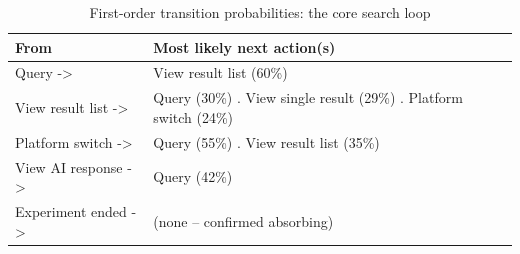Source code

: \begin{table}[t]
\centering
\caption{First-order transition probabilities: the core search loop}
\label{tab:rq2-core-loop}
\begin{tabular}{ll}
\toprule
From & Most likely next action(s) \\
\midrule
Query -> & View result list (60\%) \\
View result list -> & Query (30\%) . View single result (29\%) . Platform switch (24\%) \\
Platform switch -> & Query (55\%) . View result list (35\%) \\
View AI response -> & Query (42\%) \\
Experiment ended -> & (none -- confirmed absorbing) \\
\bottomrule
\end{tabular}
\end{table}
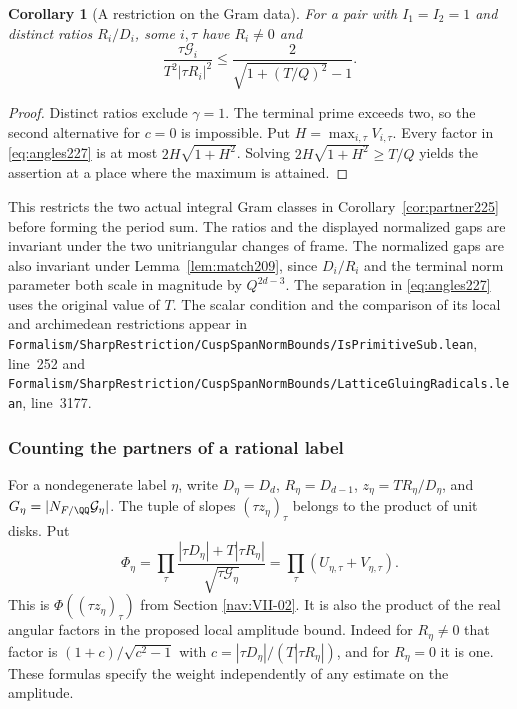 \documentclass[a4paper,11pt]{article}
\newtheorem{corollary}[proposition]{Corollary}
\theoremstyle{definition}
\theoremstyle{remark}
\newcommand{\srcloc}[2]{{\small\nolinkurl{#1.lean}}, line~#2}
\numberwithin{equation}{section}
\begin{document}
\begin{corollary}[A restriction on the Gram data]
\label{cor:gap227}
For a pair with \(I_1=I_2=1\) and distinct ratios
\(R_i/D_i\), some \(i,\tau\) have \(R_i\ne0\) and
\[
 \frac{\tau\mathcal G_i}{T^2|\tau R_i|^2}
          \le \frac{2}{\sqrt{1+(T/Q)^2}-1}.
\]
\end{corollary}
\begin{proof}
Distinct ratios exclude \(\gamma=1\). The terminal prime
exceeds two, so the second alternative for \(c=0\) is
impossible. Put \(H=\max_{i,\tau}V_{i,\tau}\). Every factor
in \eqref{eq:angles227} is at most \(2H\sqrt{1+H^2}\).
Solving \(2H\sqrt{1+H^2}\ge T/Q\) yields the assertion
at a place where the maximum is attained.
\end{proof}

This restricts the two actual integral Gram classes in
Corollary~\ref{cor:partner225} before forming the period sum.
The ratios and the displayed normalized gaps are invariant
under the two unitriangular changes of frame. The normalized
gaps are also invariant under Lemma~\ref{lem:match209},
since \(D_i/R_i\) and the terminal norm parameter both
scale in magnitude by \(Q^{2d-3}\). The separation in
\eqref{eq:angles227} uses the original value of \(T\).
The scalar condition and the comparison of its local and
archimedean restrictions appear in
\srcloc{Formalism/SharpRestriction/CuspSpanNormBounds/IsPrimitiveSub}{252}
and \srcloc{Formalism/SharpRestriction/CuspSpanNormBounds/LatticeGluingRadicals}{3177}.

\subsubsection{Counting the partners of a rational label}\label{nav:IX-17}
\label{sub:partners230}

For a nondegenerate label \(\eta\), write \(D_\eta=D_d\),
\(R_\eta=D_{d-1}\), \(z_\eta=TR_\eta/D_\eta\), and
\(G_\eta=|N_{F/\QQ}\mathcal G_\eta|\). The tuple of slopes
\((\tau z_\eta)_\tau\) belongs to the product of unit disks. Put
\[
 \Phi_\eta=\prod_\tau
    \frac{|\tau D_\eta|+T|\tau R_\eta|}{\sqrt{\tau\mathcal G_\eta}}
          =\prod_\tau(U_{\eta,\tau}+V_{\eta,\tau}).
\]
This is \(\Phi((\tau z_\eta)_\tau)\) from
Section
\ref{nav:VII-02}.
It is also the product of the real angular factors in the proposed
local amplitude bound. Indeed for \(R_\eta\ne0\) that factor is
\((1+c)/\sqrt{c^2-1}\) with \(c=|\tau D_\eta|/(T|\tau R_\eta|)\),
and for \(R_\eta=0\) it is one. These formulas specify the
weight independently of any estimate on the amplitude.
\end{document}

━━━━━━━━━━━━━━━━━━━━

▶ [WORK REQUEST]: All lines above that include the word "sqrt" must be copied into the answer.

▶ [EXERCISE OUTPUT]:
          \le \frac{2}{\sqrt{1+(T/Q)^2}-1}.
in \eqref{eq:angles227} is at most \(2H\sqrt{1+H^2}\).
Solving \(2H\sqrt{1+H^2}\ge T/Q\) yields the assertion
    \frac{|\tau D_\eta|+T|\tau R_\eta|}{\sqrt{\tau\mathcal G_\eta}}
\((1+c)/\sqrt{c^2-1}\) with \(c=|\tau D_\eta|/(T|\tau R_\eta|)\),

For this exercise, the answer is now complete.